= Exercise aim =
Look through the records below for the line with "get you started:**" and the line with "eat for breakfast?", then return those lines and all lines between, exactly.

= Records to use =
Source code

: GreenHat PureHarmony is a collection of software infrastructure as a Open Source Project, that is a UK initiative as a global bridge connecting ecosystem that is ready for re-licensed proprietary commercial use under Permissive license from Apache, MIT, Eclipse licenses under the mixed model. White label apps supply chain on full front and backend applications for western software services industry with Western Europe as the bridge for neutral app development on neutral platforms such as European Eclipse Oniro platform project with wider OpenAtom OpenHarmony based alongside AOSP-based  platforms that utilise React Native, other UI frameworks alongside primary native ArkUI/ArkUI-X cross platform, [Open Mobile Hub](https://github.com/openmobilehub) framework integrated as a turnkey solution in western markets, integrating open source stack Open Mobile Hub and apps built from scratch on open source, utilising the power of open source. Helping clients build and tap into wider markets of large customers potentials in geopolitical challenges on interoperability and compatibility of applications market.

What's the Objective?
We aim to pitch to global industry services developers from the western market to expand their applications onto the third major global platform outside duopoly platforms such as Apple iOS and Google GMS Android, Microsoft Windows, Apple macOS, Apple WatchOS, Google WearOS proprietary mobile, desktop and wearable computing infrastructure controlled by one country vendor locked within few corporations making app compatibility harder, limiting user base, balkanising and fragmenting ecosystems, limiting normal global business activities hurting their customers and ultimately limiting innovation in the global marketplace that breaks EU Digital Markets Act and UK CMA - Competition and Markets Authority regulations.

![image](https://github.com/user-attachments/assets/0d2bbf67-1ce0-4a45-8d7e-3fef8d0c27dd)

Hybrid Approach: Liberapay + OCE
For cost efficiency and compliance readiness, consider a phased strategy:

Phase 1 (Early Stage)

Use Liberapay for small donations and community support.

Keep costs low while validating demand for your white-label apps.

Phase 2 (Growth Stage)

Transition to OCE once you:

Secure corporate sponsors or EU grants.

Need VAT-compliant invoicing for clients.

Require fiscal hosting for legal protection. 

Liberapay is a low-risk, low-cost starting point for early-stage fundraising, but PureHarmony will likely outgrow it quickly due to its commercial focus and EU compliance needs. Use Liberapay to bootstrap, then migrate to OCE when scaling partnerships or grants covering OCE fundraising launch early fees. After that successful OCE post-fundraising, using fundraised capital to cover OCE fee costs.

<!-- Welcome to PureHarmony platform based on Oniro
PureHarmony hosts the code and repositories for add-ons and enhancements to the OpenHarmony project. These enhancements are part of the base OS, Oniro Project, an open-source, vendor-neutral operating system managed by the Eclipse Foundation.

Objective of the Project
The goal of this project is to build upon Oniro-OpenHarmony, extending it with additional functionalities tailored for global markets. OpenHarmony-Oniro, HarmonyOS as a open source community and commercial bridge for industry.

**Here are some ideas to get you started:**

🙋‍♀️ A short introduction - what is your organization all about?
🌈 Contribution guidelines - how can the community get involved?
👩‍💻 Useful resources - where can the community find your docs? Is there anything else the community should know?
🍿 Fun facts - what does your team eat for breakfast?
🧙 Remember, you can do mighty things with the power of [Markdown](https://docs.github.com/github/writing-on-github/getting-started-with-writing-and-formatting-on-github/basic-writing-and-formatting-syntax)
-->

* * *

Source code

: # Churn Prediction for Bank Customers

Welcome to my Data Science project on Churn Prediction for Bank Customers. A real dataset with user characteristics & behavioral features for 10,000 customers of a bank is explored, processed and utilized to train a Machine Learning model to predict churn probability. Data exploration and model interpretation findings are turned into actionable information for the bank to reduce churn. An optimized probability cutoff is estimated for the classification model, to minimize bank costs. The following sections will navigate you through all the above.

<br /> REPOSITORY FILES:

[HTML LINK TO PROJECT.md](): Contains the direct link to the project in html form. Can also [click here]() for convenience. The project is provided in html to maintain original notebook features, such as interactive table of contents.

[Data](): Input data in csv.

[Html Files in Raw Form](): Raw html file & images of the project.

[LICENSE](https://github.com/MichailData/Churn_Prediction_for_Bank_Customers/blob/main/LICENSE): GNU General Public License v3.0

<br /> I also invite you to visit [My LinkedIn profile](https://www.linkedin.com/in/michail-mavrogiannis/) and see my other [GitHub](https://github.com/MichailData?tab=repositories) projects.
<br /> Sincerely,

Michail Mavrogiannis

= Output of the exercise =
**Here are some ideas to get you started:**

🙋‍♀️ A short introduction - what is your organization all about?
🌈 Contribution guidelines - how can the community get involved?
👩‍💻 Useful resources - where can the community find your docs? Is there anything else the community should know?
🍿 Fun facts - what does your team eat for breakfast?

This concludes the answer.